• [Material provided]:

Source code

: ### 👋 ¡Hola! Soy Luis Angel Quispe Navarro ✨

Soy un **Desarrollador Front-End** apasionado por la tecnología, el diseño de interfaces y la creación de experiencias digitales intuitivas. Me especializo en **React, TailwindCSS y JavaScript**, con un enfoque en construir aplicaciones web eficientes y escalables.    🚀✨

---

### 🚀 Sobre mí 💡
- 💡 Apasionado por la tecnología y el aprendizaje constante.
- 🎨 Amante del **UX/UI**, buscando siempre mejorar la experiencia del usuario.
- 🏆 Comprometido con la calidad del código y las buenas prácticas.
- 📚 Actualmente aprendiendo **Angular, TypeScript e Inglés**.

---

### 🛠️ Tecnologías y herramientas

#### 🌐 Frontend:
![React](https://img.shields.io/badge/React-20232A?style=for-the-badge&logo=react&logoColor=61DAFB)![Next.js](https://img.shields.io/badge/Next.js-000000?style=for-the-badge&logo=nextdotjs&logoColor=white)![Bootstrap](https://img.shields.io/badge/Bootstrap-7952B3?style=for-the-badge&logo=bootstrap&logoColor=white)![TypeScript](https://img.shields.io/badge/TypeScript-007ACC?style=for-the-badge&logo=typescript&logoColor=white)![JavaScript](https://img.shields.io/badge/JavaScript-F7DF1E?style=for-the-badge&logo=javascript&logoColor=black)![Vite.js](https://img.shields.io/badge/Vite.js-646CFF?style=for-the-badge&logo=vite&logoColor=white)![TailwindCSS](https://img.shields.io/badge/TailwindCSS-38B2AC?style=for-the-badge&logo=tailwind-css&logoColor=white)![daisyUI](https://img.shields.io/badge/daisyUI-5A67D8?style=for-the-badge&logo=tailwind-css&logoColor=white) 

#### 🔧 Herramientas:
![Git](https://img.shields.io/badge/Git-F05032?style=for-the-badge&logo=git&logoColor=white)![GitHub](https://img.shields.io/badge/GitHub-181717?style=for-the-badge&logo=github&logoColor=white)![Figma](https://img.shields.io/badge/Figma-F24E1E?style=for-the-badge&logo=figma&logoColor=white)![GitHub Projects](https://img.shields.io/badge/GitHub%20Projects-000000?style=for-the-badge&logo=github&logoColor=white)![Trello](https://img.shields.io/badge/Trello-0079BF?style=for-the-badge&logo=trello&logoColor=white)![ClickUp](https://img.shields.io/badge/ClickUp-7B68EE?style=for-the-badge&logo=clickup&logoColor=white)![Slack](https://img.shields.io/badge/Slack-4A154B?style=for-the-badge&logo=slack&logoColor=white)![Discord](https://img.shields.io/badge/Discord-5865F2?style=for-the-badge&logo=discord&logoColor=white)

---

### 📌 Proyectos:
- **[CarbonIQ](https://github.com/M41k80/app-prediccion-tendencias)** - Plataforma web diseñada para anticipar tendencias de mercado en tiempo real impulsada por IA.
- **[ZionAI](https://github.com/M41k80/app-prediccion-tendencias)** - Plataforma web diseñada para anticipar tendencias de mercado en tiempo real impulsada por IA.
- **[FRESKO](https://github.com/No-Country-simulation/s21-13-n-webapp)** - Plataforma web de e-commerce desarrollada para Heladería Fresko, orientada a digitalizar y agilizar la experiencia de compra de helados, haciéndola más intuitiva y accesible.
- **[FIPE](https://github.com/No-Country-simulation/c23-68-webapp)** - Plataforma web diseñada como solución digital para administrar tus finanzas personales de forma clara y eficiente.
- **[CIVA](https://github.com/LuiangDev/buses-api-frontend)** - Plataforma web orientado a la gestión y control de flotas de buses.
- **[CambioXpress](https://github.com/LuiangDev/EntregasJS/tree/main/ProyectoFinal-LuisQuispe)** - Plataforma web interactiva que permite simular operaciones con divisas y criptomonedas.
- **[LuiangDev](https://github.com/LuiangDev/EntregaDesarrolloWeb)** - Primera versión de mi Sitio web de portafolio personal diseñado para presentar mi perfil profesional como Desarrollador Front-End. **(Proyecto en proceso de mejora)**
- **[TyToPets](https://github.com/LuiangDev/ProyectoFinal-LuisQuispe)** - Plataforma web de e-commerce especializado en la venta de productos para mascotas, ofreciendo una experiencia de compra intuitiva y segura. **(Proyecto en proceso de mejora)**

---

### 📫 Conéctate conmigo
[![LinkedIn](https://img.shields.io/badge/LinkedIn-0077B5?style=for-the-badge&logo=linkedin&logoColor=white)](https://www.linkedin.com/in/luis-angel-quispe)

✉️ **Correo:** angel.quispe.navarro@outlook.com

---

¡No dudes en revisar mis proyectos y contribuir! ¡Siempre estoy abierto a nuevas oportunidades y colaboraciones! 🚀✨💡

• [Work request]: Retype the listing above, exactly and in full.

• [Expected output]:
Source code

: ### 👋 ¡Hola! Soy Luis Angel Quispe Navarro ✨

Soy un **Desarrollador Front-End** apasionado por la tecnología, el diseño de interfaces y la creación de experiencias digitales intuitivas. Me especializo en **React, TailwindCSS y JavaScript**, con un enfoque en construir aplicaciones web eficientes y escalables.    🚀✨

---

### 🚀 Sobre mí 💡
- 💡 Apasionado por la tecnología y el aprendizaje constante.
- 🎨 Amante del **UX/UI**, buscando siempre mejorar la experiencia del usuario.
- 🏆 Comprometido con la calidad del código y las buenas prácticas.
- 📚 Actualmente aprendiendo **Angular, TypeScript e Inglés**.

---

### 🛠️ Tecnologías y herramientas

#### 🌐 Frontend:
![React](https://img.shields.io/badge/React-20232A?style=for-the-badge&logo=react&logoColor=61DAFB)![Next.js](https://img.shields.io/badge/Next.js-000000?style=for-the-badge&logo=nextdotjs&logoColor=white)![Bootstrap](https://img.shields.io/badge/Bootstrap-7952B3?style=for-the-badge&logo=bootstrap&logoColor=white)![TypeScript](https://img.shields.io/badge/TypeScript-007ACC?style=for-the-badge&logo=typescript&logoColor=white)![JavaScript](https://img.shields.io/badge/JavaScript-F7DF1E?style=for-the-badge&logo=javascript&logoColor=black)![Vite.js](https://img.shields.io/badge/Vite.js-646CFF?style=for-the-badge&logo=vite&logoColor=white)![TailwindCSS](https://img.shields.io/badge/TailwindCSS-38B2AC?style=for-the-badge&logo=tailwind-css&logoColor=white)![daisyUI](https://img.shields.io/badge/daisyUI-5A67D8?style=for-the-badge&logo=tailwind-css&logoColor=white) 

#### 🔧 Herramientas:
![Git](https://img.shields.io/badge/Git-F05032?style=for-the-badge&logo=git&logoColor=white)![GitHub](https://img.shields.io/badge/GitHub-181717?style=for-the-badge&logo=github&logoColor=white)![Figma](https://img.shields.io/badge/Figma-F24E1E?style=for-the-badge&logo=figma&logoColor=white)![GitHub Projects](https://img.shields.io/badge/GitHub%20Projects-000000?style=for-the-badge&logo=github&logoColor=white)![Trello](https://img.shields.io/badge/Trello-0079BF?style=for-the-badge&logo=trello&logoColor=white)![ClickUp](https://img.shields.io/badge/ClickUp-7B68EE?style=for-the-badge&logo=clickup&logoColor=white)![Slack](https://img.shields.io/badge/Slack-4A154B?style=for-the-badge&logo=slack&logoColor=white)![Discord](https://img.shields.io/badge/Discord-5865F2?style=for-the-badge&logo=discord&logoColor=white)

---

### 📌 Proyectos:
- **[CarbonIQ](https://github.com/M41k80/app-prediccion-tendencias)** - Plataforma web diseñada para anticipar tendencias de mercado en tiempo real impulsada por IA.
- **[ZionAI](https://github.com/M41k80/app-prediccion-tendencias)** - Plataforma web diseñada para anticipar tendencias de mercado en tiempo real impulsada por IA.
- **[FRESKO](https://github.com/No-Country-simulation/s21-13-n-webapp)** - Plataforma web de e-commerce desarrollada para Heladería Fresko, orientada a digitalizar y agilizar la experiencia de compra de helados, haciéndola más intuitiva y accesible.
- **[FIPE](https://github.com/No-Country-simulation/c23-68-webapp)** - Plataforma web diseñada como solución digital para administrar tus finanzas personales de forma clara y eficiente.
- **[CIVA](https://github.com/LuiangDev/buses-api-frontend)** - Plataforma web orientado a la gestión y control de flotas de buses.
- **[CambioXpress](https://github.com/LuiangDev/EntregasJS/tree/main/ProyectoFinal-LuisQuispe)** - Plataforma web interactiva que permite simular operaciones con divisas y criptomonedas.
- **[LuiangDev](https://github.com/LuiangDev/EntregaDesarrolloWeb)** - Primera versión de mi Sitio web de portafolio personal diseñado para presentar mi perfil profesional como Desarrollador Front-End. **(Proyecto en proceso de mejora)**
- **[TyToPets](https://github.com/LuiangDev/ProyectoFinal-LuisQuispe)** - Plataforma web de e-commerce especializado en la venta de productos para mascotas, ofreciendo una experiencia de compra intuitiva y segura. **(Proyecto en proceso de mejora)**

---

### 📫 Conéctate conmigo
[![LinkedIn](https://img.shields.io/badge/LinkedIn-0077B5?style=for-the-badge&logo=linkedin&logoColor=white)](https://www.linkedin.com/in/luis-angel-quispe)

✉️ **Correo:** angel.quispe.navarro@outlook.com

---

¡No dudes en revisar mis proyectos y contribuir! ¡Siempre estoy abierto a nuevas oportunidades y colaboraciones! 🚀✨💡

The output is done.